THE PROBLEM: Copy exactly, please, each line of the data below until the line that contains "ambiante $A$ est nulle." has been copied, beginning at the top.

*** DATA ***

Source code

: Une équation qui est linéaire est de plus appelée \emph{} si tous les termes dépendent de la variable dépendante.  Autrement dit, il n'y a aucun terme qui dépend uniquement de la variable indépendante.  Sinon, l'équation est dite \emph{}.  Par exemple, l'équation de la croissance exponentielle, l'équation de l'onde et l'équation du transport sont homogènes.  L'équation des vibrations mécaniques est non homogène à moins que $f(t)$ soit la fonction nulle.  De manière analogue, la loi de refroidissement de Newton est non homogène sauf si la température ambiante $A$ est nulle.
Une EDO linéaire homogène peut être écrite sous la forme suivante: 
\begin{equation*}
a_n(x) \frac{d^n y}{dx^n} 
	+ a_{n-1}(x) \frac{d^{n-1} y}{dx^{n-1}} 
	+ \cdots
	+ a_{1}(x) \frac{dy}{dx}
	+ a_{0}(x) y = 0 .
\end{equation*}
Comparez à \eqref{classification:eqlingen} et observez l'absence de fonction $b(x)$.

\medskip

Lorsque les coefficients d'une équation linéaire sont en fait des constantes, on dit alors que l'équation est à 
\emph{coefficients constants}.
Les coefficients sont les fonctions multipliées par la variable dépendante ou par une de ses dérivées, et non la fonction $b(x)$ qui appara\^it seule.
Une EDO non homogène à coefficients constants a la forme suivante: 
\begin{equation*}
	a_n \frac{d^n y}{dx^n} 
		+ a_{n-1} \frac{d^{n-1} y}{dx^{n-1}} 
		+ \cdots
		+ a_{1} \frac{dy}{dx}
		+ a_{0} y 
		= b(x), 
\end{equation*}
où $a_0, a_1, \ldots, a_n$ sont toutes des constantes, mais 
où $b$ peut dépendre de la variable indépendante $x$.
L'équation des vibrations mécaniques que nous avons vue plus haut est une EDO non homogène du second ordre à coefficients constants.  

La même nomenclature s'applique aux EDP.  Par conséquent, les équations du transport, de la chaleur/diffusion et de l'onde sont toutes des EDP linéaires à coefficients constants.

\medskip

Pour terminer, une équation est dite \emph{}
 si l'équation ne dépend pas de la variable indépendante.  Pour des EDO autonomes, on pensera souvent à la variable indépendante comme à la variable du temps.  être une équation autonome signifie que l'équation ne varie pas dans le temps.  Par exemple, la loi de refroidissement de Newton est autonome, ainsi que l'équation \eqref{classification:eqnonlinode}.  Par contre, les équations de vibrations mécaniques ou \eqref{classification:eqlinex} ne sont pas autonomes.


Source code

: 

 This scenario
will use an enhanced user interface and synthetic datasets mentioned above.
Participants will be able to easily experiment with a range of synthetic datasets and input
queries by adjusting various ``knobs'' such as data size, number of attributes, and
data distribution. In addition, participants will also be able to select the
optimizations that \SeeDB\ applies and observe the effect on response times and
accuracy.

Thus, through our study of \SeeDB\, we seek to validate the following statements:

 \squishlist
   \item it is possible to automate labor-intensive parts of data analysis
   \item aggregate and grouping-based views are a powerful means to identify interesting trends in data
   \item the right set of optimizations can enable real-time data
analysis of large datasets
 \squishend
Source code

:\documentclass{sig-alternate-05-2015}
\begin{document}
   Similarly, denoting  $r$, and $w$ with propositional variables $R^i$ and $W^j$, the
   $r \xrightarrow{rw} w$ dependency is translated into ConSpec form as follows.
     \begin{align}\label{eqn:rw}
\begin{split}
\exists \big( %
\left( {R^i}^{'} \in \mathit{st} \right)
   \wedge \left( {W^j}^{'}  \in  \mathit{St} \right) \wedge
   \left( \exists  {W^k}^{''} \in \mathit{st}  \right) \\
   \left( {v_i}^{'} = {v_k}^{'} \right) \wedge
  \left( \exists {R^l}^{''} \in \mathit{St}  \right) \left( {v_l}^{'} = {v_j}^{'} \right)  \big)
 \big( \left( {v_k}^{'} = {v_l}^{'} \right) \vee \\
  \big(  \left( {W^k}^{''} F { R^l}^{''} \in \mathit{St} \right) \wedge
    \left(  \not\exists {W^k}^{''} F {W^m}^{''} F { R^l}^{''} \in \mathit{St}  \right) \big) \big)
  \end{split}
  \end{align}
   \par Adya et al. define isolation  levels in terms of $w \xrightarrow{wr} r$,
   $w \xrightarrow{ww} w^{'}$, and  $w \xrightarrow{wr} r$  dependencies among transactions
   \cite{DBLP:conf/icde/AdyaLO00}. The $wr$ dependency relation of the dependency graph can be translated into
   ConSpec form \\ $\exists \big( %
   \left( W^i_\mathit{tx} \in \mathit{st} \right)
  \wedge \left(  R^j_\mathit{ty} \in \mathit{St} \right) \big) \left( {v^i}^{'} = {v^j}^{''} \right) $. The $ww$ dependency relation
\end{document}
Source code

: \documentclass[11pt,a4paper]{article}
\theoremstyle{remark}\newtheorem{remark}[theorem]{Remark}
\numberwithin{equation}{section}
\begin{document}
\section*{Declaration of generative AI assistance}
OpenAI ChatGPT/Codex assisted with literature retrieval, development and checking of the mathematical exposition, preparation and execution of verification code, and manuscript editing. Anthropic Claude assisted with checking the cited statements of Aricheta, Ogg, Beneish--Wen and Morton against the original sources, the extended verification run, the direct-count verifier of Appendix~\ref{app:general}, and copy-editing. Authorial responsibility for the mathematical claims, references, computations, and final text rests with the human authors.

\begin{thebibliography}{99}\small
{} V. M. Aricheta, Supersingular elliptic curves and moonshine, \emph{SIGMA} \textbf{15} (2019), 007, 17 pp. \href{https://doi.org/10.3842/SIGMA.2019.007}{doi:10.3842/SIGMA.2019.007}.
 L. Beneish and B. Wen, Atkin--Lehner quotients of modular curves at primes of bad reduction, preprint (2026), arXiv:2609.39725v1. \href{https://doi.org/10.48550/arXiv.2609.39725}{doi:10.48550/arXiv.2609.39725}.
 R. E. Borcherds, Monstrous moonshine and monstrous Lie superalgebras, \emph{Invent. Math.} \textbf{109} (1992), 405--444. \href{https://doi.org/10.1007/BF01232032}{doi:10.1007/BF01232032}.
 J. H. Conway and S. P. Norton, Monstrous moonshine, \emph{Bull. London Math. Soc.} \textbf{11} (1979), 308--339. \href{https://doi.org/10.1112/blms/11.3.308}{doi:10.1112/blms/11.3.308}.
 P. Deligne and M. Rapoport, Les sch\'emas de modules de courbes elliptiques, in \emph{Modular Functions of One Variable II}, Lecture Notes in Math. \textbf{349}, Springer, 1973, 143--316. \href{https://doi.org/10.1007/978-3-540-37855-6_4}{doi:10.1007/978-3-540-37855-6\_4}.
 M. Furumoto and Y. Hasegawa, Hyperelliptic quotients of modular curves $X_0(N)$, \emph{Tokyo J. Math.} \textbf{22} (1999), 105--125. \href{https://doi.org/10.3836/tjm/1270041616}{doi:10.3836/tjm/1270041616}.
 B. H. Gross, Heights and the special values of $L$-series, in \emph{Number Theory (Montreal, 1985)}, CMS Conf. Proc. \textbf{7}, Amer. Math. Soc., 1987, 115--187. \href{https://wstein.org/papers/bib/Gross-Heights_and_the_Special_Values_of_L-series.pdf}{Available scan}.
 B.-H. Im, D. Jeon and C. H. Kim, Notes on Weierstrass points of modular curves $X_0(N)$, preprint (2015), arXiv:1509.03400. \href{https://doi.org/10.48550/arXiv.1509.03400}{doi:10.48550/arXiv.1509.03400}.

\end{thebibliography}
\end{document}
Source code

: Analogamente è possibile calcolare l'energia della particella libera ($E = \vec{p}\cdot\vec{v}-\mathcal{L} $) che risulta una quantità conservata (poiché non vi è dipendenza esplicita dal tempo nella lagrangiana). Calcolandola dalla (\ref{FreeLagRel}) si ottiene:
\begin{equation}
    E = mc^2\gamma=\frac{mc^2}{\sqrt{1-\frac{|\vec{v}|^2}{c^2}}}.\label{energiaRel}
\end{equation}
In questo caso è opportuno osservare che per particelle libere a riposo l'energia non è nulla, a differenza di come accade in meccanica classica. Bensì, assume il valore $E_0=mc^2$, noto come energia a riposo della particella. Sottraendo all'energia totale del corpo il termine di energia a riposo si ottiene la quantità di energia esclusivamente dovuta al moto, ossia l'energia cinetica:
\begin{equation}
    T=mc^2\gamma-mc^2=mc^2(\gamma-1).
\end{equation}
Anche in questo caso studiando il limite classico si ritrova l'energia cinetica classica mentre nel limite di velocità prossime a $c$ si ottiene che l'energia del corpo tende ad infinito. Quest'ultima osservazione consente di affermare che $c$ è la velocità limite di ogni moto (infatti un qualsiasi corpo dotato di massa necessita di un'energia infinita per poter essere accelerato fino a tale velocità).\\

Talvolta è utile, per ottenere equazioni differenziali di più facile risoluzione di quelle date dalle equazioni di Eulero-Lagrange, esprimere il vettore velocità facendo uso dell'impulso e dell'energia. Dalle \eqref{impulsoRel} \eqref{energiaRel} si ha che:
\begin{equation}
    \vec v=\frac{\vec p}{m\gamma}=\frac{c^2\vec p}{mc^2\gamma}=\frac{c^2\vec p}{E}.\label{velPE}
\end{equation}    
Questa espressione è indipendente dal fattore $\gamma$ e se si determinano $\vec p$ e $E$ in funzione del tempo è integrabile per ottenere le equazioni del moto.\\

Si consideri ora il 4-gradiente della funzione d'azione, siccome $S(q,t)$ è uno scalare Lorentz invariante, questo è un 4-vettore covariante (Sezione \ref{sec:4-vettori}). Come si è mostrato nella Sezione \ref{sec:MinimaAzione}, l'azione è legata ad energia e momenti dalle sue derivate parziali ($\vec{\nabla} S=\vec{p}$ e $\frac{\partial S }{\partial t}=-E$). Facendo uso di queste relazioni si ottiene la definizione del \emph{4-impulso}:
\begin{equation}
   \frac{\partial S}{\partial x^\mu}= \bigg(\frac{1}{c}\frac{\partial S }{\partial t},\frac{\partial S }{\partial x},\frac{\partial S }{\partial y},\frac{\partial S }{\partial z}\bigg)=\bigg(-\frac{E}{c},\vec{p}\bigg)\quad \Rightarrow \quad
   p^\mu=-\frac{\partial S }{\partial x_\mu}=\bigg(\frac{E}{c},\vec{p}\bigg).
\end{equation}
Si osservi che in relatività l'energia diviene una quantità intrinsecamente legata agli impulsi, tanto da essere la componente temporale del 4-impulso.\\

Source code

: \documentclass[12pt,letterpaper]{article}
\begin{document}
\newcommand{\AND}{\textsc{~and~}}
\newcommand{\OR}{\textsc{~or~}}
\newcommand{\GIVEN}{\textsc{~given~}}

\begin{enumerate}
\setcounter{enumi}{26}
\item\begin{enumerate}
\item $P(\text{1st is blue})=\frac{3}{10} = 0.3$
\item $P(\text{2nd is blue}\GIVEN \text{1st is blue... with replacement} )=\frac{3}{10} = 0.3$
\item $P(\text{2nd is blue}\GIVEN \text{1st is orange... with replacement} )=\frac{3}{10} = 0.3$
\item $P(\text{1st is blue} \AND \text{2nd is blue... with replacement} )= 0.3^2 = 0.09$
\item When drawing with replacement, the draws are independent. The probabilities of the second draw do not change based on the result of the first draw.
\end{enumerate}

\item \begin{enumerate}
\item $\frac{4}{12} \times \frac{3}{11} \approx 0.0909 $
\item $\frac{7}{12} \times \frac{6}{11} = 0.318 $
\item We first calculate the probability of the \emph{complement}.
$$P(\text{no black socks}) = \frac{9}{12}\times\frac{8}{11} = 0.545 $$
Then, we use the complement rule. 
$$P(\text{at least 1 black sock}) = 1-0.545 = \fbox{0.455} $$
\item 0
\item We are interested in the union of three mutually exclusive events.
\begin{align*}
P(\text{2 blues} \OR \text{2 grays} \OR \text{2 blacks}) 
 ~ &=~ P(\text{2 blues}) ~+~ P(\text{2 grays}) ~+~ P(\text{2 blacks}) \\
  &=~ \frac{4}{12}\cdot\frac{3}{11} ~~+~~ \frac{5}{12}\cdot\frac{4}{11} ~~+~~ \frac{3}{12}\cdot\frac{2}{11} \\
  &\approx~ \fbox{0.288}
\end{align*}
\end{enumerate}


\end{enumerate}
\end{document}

*** End of DATA ***

RESULT OF THIS TASK:
Source code

: Une équation qui est linéaire est de plus appelée \emph{} si tous les termes dépendent de la variable dépendante.  Autrement dit, il n'y a aucun terme qui dépend uniquement de la variable indépendante.  Sinon, l'équation est dite \emph{}.  Par exemple, l'équation de la croissance exponentielle, l'équation de l'onde et l'équation du transport sont homogènes.  L'équation des vibrations mécaniques est non homogène à moins que $f(t)$ soit la fonction nulle.  De manière analogue, la loi de refroidissement de Newton est non homogène sauf si la température ambiante $A$ est nulle.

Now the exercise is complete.